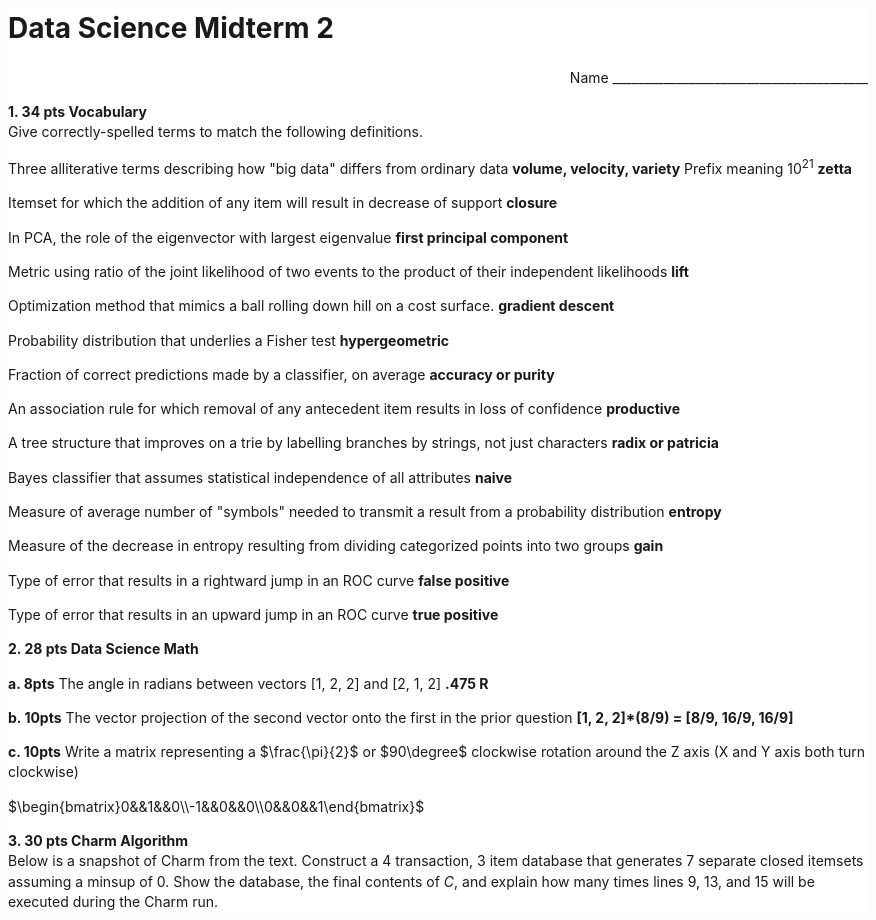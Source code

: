 # Data Science Midterm 2
<div style="text-align: right">Name ________________________________________</div>

**1. 34 pts Vocabulary**\
Give correctly-spelled terms to match the following definitions.

Three alliterative terms describing how "big data" differs from ordinary data
**volume, velocity, variety**
Prefix meaning $10^{21}$ **zetta**

Itemset for which the addition of any item will result in decrease of support **closure**

In PCA, the role of the eigenvector with largest eigenvalue **first principal component**

Metric using ratio of the joint likelihood of two events to the product of their independent likelihoods
**lift**

Optimization method that mimics a ball rolling down hill on a cost surface. **gradient descent**

Probability distribution that underlies a Fisher test **hypergeometric**

Fraction of correct predictions made by a classifier, on average **accuracy or purity**

An association rule for which removal of any antecedent item results in loss of confidence **productive**

A tree structure that improves on a trie by labelling branches by strings, not just characters **radix or patricia**

Bayes classifier that assumes statistical independence of all attributes **naive**

Measure of average number of "symbols" needed to transmit a result from a probability distribution **entropy**

Measure of the decrease in entropy resulting from dividing categorized points into two groups **gain**

Type of error that results in a rightward jump in an ROC curve **false positive**

Type of error that results in an upward jump in an ROC curve **true positive**

**2. 28 pts Data Science Math**

**a. 8pts** The angle in radians between vectors [1, 2, 2] and [2, 1, 2]
**.475 R**

**b. 10pts** The vector projection of the second vector onto the first in the prior question
**[1, 2, 2]*(8/9) = [8/9, 16/9, 16/9]**

**c. 10pts** Write a matrix representing a $\frac{\pi}{2}$ or $90\degree$ clockwise rotation around the Z axis (X and Y axis both turn clockwise) 

$\begin{bmatrix}0&&1&&0\\-1&&0&&0\\0&&0&&1\end{bmatrix}$

**3. 30 pts Charm Algorithm**\
Below is a snapshot of Charm from the text.  Construct a 4 transaction, 3 item database that generates 7 separate closed itemsets assuming a minsup of 0.  Show the database, the final contents of $C$, and explain how many times lines 9, 13, and 15 will be executed during the Charm run.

◇ ◇ ◇ ◇ ◇

YOUR OBJECTIVE – Leave out every line before the one containing "pts Charm Algorithm**\". Transcribe that line and all lines after it through the end of the data above, exactly.

ANSWER SPACE –
**3. 30 pts Charm Algorithm**\
Below is a snapshot of Charm from the text.  Construct a 4 transaction, 3 item database that generates 7 separate closed itemsets assuming a minsup of 0.  Show the database, the final contents of $C$, and explain how many times lines 9, 13, and 15 will be executed during the Charm run.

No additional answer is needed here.